◆ TASK OBJECTIVE: Your response must be made up of each line in the data below that contains the string "PROMETHEUS".

◆ DATASET EXCERPTS:

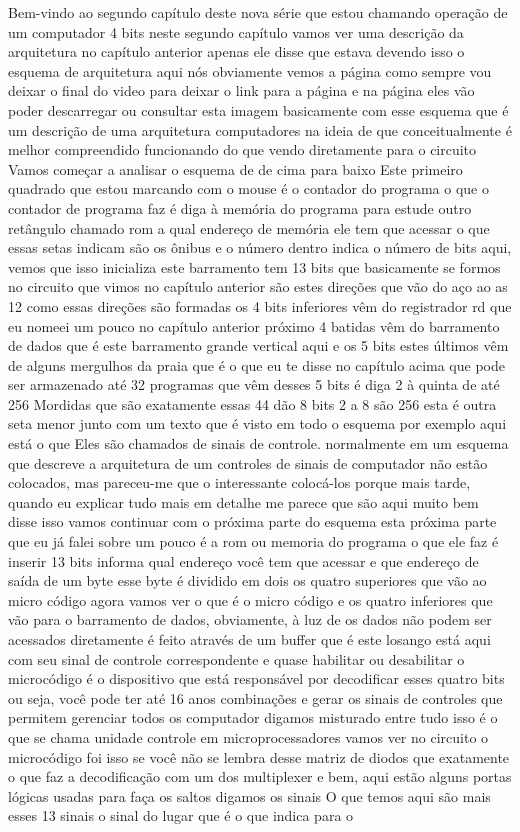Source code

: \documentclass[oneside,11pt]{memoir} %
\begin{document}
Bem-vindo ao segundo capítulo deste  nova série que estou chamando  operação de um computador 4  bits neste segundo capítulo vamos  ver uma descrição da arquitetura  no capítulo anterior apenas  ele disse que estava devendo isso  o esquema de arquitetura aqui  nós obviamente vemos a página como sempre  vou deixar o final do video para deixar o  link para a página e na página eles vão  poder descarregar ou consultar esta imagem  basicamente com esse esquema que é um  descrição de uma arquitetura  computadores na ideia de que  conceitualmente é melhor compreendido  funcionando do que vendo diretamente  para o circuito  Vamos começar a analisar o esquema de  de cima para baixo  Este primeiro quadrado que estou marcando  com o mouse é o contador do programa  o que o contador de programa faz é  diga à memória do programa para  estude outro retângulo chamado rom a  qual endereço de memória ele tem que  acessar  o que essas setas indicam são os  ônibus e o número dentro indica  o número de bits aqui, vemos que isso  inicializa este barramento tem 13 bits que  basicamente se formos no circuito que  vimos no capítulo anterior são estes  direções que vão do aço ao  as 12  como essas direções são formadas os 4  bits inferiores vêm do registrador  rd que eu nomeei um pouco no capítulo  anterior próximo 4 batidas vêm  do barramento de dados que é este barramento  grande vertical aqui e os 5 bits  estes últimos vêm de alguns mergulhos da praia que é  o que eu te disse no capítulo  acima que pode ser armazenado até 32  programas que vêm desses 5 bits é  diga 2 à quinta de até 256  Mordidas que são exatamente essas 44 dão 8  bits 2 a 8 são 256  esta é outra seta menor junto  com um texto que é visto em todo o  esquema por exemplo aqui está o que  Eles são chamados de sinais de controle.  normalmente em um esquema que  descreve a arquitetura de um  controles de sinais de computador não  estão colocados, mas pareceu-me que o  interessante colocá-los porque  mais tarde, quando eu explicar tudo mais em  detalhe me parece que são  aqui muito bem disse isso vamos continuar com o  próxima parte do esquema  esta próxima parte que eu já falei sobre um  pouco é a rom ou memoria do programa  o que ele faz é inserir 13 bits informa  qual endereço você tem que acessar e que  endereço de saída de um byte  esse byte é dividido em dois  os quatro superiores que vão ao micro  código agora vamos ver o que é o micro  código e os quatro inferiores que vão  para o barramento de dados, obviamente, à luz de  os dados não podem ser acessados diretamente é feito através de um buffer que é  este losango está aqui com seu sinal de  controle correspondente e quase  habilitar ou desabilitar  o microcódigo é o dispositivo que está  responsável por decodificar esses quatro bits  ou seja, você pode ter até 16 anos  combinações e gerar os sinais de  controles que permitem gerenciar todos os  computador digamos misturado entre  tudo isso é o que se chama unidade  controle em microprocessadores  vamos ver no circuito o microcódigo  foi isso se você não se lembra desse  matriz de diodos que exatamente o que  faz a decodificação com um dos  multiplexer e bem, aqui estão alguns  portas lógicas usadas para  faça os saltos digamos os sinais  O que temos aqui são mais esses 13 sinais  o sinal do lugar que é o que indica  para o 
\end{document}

* * *

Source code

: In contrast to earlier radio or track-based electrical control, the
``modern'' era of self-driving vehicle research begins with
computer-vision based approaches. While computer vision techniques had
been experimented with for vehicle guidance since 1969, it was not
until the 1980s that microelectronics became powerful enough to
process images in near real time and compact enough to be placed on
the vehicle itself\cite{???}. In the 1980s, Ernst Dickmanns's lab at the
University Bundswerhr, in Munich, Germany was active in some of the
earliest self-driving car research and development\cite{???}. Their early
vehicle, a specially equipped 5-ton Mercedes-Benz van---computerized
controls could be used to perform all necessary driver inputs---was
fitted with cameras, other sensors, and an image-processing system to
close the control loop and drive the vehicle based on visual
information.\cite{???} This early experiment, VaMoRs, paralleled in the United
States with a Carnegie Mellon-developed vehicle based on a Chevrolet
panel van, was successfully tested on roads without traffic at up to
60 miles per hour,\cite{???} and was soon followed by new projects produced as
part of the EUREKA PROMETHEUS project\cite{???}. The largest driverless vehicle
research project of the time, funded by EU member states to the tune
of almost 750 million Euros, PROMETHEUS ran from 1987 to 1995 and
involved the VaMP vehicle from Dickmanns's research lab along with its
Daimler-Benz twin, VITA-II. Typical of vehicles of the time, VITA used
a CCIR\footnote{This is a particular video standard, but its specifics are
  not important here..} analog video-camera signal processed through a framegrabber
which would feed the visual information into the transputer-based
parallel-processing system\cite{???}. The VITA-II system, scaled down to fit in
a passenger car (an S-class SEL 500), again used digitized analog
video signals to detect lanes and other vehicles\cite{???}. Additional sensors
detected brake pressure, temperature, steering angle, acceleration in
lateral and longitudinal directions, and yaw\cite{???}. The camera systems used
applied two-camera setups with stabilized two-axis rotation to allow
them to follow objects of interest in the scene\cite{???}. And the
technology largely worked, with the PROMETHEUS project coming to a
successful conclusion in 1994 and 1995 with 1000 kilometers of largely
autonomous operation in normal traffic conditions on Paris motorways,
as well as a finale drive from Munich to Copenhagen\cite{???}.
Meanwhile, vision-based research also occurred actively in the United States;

◆ SOLUTION TO THIS TASK:
part of the EUREKA PROMETHEUS project\cite{???}. The largest driverless vehicle
of almost 750 million Euros, PROMETHEUS ran from 1987 to 1995 and
technology largely worked, with the PROMETHEUS project coming to a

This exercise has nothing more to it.